Directions:
Go through the data and tally the lines that include "when". The reply is that number alone.

[Opening Data records section]

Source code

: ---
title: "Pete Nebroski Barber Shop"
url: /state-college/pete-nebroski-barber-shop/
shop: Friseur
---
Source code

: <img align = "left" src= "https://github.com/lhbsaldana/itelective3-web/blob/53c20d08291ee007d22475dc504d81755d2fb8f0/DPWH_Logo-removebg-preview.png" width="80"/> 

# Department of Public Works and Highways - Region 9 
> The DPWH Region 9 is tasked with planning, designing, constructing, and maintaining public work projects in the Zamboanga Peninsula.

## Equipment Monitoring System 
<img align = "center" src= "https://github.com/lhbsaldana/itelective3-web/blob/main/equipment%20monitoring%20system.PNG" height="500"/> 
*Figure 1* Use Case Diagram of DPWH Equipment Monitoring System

[Closing Data records section]
[Opening Data records section]

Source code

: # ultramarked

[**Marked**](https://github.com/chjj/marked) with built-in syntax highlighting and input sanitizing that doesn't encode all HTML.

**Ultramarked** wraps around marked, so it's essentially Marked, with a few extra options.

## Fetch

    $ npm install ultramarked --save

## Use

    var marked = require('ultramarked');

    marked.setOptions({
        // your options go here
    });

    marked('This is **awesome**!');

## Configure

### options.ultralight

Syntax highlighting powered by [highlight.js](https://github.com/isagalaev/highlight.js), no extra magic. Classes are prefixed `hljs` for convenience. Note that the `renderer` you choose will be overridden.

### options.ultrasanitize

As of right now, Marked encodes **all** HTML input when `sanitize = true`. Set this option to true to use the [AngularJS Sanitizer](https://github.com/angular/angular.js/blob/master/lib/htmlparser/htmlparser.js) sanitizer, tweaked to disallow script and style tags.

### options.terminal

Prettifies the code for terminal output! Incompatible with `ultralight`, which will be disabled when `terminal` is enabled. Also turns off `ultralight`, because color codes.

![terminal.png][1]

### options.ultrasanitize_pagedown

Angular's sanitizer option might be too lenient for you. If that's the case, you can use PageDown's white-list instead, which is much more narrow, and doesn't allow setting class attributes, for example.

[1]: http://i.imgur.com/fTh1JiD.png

[Closing Data records section]

Output of the task:
2